There are extant examples of frescos painted in Ancient Egypt (c. 1200 BC) and Ancient Greece (c. 500 BC), among many other ancient civilizations. In Mexico, one can see Mayan frescos painted 1300 years ago in Bonampak. Rivera and Orozco, among others, used the technique in the 20th century.
“Muralismo al Fresco” is a 3 year project, with limited support from the State Government of Sonora, the Instituto Sonorense de Cultura, CONACULTA, the Alamos Municipal Government and the Municipal Cultural Development Program of Sonora.

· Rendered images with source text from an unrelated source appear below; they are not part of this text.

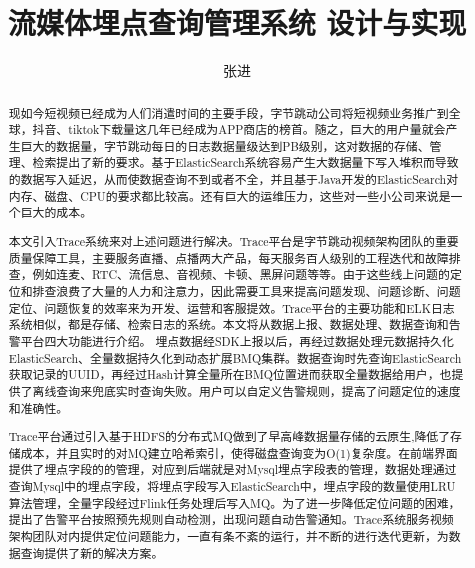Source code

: \documentclass[winfonts,master,twoside]{njuthesis}
\title{流媒体埋点查询管理系统
设计与实现
}
\author{张进}
\institute{南京大学}
\begin{document}

\maketitle
\makeenglishtitle


\frontmatter

\begin{abstract}
 现如今短视频已经成为人们消遣时间的主要手段，字节跳动公司将短视频业务推广到全球，抖音、tiktok下载量这几年已经成为APP商店的榜首。随之，巨大的用户量就会产生巨大的数据量，字节跳动每日的日志数据量级达到PB级别，这对数据的存储、管理、检索提出了新的要求。基于ElasticSearch系统容易产生大数据量下写入堆积而导致的数据写入延迟，从而使数据查询不到或者不全，并且基于Java开发的ElasticSearch对内存、磁盘、CPU的要求都比较高。还有巨大的运维压力，这些对一些小公司来说是一个巨大的成本。
 
本文引入Trace系统来对上述问题进行解决。Trace平台是字节跳动视频架构团队的重要质量保障工具，主要服务直播、点播两大产品，每天服务百人级别的工程迭代和故障排查，例如连麦、RTC、流信息、音视频、卡顿、黑屏问题等等。由于这些线上问题的定位和排查浪费了大量的人力和注意力，因此需要工具来提高问题发现、问题诊断、问题定位、问题恢复的效率来为开发、运营和客服提效。Trace平台的主要功能和ELK日志系统相似，都是存储、检索日志的系统。本文将从数据上报、数据处理、数据查询和告警平台四大功能进行介绍。
埋点数据经SDK上报以后，再经过数据处理元数据持久化ElasticSearch、全量数据持久化到动态扩展BMQ集群。数据查询时先查询ElasticSearch获取记录的UUID，再经过Hash计算全量所在BMQ位置进而获取全量数据给用户，也提供了离线查询来兜底实时查询失败。用户可以自定义告警规则，提高了问题定位的速度和准确性。

Trace平台通过引入基于HDFS的分布式MQ做到了早高峰数据量存储的云原生,降低了存储成本，并且实时的对MQ建立哈希索引，使得磁盘查询变为O(1)复杂度。在前端界面提供了埋点字段的的管理，对应到后端就是对Mysql埋点字段表的管理，数据处理通过查询Mysql中的埋点字段，将埋点字段写入ElasticSearch中，埋点字段的数量使用LRU算法管理，全量字段经过Flink任务处理后写入MQ。为了进一步降低定位问题的困难，提出了告警平台按照预先规则自动检测，出现问题自动告警通知。Trace系统服务视频架构团队对内提供定位问题能力，一直有条不紊的运行，并不断的进行迭代更新，为数据查询提供了新的解决方案。

\end{abstract}
\end{document}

The objective for the first year, 2007, is to build an infrastructure for painting fresco in Alamos. The lime used for fresco painting needs to slake (soak) for at least one year before it is useable, so fresco technique workshops will not begin until 2008.
In 2007, we will: 1) Build a pit to slake quicklime, 2) Slake the lime, and 3) Buy pigments, tools, and, materials.

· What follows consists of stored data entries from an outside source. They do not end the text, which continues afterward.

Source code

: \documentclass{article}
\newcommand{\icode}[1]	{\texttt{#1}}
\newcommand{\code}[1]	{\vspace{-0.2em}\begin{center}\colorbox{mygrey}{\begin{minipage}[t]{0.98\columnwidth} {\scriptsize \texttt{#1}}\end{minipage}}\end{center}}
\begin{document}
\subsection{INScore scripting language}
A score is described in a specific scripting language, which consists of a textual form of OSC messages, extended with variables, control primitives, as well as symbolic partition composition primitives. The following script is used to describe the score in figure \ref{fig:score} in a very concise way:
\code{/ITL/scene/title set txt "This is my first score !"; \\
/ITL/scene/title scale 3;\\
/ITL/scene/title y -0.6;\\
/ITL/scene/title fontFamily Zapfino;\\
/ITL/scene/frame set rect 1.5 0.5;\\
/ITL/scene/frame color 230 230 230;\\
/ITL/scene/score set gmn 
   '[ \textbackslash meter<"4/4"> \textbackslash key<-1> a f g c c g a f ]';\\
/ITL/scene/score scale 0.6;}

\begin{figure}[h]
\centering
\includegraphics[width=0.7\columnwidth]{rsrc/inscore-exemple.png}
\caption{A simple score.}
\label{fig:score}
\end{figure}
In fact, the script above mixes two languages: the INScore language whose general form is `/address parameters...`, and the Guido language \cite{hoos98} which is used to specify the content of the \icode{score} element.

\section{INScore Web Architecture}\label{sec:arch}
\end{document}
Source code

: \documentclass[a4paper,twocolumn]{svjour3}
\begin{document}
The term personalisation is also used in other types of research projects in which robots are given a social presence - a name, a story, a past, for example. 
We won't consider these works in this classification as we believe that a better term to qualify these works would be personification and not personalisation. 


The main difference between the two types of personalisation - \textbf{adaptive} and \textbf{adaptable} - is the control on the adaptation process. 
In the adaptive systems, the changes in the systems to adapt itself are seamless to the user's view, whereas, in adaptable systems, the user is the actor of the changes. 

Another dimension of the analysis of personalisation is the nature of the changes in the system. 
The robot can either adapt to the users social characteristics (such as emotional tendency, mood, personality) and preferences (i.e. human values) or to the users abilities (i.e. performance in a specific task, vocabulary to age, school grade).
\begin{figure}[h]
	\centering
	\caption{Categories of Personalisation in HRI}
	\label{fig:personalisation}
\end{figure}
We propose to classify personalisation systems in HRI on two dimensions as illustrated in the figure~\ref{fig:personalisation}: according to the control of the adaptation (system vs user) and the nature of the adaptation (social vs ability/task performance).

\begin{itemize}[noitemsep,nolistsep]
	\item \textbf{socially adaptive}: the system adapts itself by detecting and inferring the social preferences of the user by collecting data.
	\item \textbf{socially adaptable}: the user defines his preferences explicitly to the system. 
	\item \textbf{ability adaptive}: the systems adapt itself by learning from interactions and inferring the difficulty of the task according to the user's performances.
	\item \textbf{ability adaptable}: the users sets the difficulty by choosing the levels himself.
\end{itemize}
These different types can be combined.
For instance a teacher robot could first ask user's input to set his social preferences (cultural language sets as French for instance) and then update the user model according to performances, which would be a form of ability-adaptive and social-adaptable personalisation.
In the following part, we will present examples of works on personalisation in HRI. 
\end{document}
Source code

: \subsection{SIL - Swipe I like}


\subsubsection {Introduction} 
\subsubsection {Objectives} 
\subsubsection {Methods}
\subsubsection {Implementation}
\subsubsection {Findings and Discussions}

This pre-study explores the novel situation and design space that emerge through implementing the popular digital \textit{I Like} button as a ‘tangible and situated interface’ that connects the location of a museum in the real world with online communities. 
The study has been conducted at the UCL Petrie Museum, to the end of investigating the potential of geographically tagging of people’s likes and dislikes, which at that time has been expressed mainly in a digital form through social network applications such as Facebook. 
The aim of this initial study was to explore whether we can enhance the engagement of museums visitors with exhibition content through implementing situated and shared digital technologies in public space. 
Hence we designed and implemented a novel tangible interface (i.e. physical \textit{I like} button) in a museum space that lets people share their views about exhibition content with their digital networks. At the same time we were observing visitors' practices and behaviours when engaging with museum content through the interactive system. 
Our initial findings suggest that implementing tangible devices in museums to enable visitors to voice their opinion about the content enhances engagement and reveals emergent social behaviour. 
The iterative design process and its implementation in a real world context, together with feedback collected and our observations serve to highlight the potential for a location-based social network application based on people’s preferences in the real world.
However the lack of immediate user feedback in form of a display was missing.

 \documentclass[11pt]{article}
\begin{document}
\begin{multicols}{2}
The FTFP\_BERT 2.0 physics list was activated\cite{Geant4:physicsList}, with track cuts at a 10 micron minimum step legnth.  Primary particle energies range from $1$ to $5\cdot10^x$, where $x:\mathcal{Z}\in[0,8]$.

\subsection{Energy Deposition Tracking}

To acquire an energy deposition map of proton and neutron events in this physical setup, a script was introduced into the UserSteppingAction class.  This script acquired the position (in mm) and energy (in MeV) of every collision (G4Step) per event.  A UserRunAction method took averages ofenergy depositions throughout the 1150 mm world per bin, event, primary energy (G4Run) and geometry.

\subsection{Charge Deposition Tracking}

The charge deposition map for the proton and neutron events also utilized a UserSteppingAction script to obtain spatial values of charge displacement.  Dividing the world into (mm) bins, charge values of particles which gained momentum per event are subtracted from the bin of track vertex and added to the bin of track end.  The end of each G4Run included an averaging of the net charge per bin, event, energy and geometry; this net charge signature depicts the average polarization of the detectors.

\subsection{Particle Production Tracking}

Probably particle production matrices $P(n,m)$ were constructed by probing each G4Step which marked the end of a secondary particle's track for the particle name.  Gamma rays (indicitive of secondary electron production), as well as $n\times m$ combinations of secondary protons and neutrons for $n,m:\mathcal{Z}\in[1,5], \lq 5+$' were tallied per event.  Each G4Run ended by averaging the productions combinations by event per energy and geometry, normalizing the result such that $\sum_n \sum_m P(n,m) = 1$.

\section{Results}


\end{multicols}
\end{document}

Objectives for 2008 are: 1) Start fresco technique workshops, and 2) Form a team for painting fresco.
Objectives for 2009 are: 1) Continue workshops, and 2) Paint murals in public buildings in Alamos.
Realization of goals depends on available funding.
We will try to include everybody from Alamos that wants to participate. Beginning in June 2007, we will start having regular meetings about possible mural themes for public buildings in Alamos. Everybody who wants to give their input is invited to participate. Anybody whose idea is approved for a public building in Alamos has a right to participate in the execution of that idea, and sign any mural that might result from the process. One need not be an artist to attend meetings about mural themes. The meetings will be spread over six months to accommodate those who are out of town part of the year.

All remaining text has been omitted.